• ハーバーランドのOSシネマズでクリストファー・ノーランの『オッペンハイマー』を見る。
  • 傑作と呼ぶほどではない。世界が存在して、動いていることの恐怖に憑かれている青年がいて、彼は量子力学の物理学者なのだが、それを分け持ってくれない人々に対して、まずは巨大な星が終わりを迎える時に収縮してゆくブラックホールの研究を問うが、ヒトラーポーランド侵攻も始まり、天空の孤絶した穴ぐらいでは誰も彼の恐怖を分け持ってくれることはなく、ならばと原爆の開発に率先して取り組むことで、地上に大きな穴を開けて見せるが、それは黒焦げの子供の身体を靴で突き破って穴を開けることでしかない。

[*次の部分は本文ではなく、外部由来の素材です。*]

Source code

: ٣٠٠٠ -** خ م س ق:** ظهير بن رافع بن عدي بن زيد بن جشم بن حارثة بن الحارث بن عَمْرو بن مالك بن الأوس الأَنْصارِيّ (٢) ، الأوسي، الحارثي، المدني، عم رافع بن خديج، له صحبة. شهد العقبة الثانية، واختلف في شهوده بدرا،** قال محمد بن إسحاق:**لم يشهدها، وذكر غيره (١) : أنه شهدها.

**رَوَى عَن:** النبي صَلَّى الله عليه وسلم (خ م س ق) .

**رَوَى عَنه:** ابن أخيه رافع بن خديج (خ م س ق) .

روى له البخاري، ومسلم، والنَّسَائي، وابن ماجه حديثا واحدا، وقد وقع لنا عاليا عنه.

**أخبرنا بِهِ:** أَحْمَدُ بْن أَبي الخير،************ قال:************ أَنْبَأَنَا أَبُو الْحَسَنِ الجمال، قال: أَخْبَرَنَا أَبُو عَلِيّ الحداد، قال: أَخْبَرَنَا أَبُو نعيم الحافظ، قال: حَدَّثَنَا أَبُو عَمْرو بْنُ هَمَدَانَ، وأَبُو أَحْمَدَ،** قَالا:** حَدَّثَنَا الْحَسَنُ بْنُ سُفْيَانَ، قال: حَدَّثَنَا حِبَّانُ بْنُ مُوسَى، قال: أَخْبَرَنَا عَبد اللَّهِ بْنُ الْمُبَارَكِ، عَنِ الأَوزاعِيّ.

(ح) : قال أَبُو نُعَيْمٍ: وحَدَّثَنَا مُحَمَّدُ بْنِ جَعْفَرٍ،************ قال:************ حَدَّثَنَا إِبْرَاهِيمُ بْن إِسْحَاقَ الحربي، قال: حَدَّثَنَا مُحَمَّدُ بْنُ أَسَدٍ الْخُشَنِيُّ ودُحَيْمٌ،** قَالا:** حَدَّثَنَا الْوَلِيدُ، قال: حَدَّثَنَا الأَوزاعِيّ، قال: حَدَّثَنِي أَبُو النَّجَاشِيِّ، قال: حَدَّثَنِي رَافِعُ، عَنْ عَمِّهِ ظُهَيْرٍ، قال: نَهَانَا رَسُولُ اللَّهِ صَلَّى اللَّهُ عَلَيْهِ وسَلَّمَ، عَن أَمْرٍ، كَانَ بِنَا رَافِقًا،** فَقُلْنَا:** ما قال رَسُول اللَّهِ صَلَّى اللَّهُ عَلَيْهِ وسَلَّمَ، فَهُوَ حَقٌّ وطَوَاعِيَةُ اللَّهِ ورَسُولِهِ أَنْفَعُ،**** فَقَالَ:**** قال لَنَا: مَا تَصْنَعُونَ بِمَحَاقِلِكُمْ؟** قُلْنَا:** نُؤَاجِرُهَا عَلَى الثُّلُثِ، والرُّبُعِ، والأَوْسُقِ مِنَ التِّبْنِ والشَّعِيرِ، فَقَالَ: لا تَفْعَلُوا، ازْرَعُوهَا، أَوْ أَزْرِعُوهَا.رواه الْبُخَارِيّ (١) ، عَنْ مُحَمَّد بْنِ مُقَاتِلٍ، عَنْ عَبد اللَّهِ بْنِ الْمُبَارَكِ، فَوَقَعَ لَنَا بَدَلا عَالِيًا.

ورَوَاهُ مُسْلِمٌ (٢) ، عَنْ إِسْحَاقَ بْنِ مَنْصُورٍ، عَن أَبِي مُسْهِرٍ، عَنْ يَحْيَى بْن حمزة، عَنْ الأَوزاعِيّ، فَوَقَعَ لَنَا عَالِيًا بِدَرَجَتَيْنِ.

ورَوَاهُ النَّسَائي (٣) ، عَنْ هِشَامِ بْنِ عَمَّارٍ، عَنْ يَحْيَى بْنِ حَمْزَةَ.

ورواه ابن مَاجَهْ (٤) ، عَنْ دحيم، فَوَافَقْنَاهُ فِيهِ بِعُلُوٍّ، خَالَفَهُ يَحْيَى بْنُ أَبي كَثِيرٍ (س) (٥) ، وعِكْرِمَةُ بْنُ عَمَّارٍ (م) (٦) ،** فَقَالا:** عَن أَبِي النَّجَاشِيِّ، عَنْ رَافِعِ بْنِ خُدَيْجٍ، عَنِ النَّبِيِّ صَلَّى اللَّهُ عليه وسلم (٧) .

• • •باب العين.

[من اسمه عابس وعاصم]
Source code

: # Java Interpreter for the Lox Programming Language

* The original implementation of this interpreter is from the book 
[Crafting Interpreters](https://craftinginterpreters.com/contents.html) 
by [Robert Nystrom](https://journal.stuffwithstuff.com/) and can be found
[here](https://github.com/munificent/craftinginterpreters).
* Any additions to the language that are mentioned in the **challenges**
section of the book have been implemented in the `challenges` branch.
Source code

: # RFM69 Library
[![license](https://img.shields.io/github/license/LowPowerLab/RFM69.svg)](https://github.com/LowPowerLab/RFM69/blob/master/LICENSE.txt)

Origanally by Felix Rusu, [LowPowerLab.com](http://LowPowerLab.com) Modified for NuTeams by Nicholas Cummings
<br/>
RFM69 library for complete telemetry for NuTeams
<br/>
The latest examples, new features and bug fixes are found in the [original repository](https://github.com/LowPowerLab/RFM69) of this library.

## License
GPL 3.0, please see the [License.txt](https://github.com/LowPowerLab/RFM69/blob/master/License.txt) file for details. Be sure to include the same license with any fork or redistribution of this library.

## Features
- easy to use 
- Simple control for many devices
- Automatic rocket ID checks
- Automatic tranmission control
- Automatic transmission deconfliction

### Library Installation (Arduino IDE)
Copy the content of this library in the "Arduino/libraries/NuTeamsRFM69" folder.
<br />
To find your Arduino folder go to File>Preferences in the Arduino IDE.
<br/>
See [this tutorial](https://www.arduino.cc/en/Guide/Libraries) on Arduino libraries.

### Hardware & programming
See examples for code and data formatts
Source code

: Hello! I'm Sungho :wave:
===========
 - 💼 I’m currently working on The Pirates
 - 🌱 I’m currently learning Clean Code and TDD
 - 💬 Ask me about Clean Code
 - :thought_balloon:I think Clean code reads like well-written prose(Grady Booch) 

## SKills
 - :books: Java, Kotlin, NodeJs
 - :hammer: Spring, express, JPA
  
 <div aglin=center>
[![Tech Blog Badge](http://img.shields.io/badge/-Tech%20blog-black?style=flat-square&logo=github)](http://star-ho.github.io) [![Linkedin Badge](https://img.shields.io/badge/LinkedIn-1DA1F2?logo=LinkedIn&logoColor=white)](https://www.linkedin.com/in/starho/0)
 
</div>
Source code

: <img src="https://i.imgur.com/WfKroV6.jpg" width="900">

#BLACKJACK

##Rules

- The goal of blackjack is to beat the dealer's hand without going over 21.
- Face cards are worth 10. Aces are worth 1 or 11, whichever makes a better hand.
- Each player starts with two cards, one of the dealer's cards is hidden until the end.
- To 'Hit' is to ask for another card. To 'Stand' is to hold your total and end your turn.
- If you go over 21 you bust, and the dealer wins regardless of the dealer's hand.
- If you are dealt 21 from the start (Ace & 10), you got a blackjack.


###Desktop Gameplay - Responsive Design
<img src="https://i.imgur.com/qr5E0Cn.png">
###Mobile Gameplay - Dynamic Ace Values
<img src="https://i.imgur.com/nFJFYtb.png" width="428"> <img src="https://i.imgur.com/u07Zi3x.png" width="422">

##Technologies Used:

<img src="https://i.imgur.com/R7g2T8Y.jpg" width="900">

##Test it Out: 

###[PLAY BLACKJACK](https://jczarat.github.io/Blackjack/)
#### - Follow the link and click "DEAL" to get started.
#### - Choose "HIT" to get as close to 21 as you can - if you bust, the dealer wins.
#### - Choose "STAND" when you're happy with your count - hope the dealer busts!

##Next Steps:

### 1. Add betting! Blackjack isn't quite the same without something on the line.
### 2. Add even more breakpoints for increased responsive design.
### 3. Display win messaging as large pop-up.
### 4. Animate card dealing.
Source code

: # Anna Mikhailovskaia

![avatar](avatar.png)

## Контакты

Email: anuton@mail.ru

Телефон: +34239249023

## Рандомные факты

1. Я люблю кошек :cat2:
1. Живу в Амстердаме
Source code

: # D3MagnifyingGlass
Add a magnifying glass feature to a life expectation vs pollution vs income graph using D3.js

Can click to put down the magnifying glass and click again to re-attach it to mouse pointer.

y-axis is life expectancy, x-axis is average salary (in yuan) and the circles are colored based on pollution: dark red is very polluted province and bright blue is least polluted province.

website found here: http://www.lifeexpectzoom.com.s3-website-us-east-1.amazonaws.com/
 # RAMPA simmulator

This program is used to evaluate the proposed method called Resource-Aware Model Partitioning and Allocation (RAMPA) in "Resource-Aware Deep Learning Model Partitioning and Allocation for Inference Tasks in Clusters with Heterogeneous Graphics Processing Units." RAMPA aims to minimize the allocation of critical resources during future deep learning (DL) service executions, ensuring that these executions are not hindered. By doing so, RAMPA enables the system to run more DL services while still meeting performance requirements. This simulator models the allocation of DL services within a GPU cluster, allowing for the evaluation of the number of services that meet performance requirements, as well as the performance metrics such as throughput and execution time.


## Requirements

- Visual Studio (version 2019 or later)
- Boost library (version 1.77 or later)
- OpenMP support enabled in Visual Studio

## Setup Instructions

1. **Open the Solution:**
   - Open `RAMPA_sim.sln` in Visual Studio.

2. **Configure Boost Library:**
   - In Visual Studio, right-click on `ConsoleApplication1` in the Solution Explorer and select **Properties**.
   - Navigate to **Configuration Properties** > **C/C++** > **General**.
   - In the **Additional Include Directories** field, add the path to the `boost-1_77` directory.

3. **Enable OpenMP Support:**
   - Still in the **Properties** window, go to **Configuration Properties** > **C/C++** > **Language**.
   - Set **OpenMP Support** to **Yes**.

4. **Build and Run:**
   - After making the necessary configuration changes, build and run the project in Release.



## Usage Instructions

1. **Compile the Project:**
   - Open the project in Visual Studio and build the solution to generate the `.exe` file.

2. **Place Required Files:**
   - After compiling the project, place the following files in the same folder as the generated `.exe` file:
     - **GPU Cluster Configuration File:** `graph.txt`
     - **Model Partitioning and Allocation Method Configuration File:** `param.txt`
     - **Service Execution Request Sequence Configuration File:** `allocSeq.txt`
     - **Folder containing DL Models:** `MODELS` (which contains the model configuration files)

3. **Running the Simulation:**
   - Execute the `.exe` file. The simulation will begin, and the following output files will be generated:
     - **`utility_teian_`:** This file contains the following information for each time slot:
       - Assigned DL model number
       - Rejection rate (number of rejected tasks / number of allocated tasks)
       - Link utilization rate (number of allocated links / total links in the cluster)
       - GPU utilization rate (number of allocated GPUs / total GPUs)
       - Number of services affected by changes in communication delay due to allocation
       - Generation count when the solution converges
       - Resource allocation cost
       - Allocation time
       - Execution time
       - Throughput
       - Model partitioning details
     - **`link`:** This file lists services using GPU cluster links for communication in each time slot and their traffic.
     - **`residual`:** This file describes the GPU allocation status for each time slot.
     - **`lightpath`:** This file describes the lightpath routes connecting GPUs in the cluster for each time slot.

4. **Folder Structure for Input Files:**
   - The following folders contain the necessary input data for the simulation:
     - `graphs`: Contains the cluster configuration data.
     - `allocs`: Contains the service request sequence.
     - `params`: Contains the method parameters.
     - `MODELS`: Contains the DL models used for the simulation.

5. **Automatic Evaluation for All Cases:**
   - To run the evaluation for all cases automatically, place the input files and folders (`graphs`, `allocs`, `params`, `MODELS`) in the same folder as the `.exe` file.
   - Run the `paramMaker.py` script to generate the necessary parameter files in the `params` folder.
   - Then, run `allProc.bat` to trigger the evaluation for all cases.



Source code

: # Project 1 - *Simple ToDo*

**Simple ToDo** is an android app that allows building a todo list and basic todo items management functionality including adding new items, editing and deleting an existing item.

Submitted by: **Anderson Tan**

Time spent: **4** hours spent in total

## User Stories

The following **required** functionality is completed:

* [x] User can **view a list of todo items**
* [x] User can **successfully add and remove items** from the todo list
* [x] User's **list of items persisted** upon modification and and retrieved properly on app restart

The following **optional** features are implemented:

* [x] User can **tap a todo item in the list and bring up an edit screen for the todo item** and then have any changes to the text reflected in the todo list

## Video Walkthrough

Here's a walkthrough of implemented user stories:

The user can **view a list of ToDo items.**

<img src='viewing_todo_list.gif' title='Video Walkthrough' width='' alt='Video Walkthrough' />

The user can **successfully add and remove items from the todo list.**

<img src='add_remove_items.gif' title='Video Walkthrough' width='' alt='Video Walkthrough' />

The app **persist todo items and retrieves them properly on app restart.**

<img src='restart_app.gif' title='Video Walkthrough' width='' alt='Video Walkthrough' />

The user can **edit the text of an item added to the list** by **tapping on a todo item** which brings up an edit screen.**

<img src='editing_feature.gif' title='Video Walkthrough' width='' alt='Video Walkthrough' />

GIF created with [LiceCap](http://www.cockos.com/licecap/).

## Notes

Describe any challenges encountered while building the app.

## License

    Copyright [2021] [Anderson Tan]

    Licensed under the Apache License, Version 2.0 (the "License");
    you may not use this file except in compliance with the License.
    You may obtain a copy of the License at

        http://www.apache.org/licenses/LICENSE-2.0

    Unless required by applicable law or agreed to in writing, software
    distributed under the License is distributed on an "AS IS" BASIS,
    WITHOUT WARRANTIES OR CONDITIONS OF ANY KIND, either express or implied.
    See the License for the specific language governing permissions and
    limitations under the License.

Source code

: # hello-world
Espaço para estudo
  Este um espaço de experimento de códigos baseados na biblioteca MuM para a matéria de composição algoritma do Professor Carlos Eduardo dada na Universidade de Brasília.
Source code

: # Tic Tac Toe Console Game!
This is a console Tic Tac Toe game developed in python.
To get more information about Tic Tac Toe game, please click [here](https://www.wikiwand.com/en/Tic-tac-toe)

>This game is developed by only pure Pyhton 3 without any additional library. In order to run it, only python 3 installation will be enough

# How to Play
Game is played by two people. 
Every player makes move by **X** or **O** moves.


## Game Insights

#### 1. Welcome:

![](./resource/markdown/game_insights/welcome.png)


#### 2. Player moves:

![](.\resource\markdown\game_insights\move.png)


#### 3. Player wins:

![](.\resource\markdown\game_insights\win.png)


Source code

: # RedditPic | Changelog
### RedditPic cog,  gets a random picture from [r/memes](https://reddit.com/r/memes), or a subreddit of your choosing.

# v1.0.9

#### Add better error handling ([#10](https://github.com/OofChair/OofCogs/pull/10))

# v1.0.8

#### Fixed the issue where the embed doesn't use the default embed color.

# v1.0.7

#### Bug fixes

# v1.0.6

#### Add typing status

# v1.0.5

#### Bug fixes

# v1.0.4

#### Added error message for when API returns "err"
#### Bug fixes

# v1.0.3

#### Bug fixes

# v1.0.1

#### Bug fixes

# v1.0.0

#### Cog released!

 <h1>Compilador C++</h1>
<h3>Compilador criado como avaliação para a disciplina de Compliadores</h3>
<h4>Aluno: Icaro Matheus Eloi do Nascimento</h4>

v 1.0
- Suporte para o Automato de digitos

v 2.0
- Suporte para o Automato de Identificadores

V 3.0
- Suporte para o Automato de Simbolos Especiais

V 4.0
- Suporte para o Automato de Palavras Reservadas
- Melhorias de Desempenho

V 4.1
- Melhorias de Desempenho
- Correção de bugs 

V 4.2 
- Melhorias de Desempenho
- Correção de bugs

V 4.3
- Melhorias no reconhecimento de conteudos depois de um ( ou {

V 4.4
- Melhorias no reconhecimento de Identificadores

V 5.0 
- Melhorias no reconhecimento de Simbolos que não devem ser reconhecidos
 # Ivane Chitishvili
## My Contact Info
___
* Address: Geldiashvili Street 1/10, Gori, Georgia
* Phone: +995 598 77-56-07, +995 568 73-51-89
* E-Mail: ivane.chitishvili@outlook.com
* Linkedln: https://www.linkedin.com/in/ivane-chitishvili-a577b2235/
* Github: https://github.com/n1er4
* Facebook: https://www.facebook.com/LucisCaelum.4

  • 彼のリーダーシップによって原爆が炸裂しても、それは破壊力の大きさとか彼の人格の尊大さとして人びとに伝わり、それでは意味がないので、ただのエスカレーションの問題となった水爆づくりには積極的な荷担はしないが、原爆づくりには精を出したくせにどうして水爆の父にはならないんだ、おまえは敵のスパイだと、ますます彼の裡なる恐怖は理解されずに糾弾される。そもそも彼の奉ずる物理学の視点から見れば、世界は可能性でしかなく、チェイン・リアクションが起る可能性がゼロではないかぎり、世界は破壊されていないこともないのだから、血だらけの手を握ってくれる妻と、家に籠るしかない。
  • 砂漠の実験場で爆発の瞬間を待つ巨大な卵のような原爆から延びる無数のコードは、もちろん女の髪である。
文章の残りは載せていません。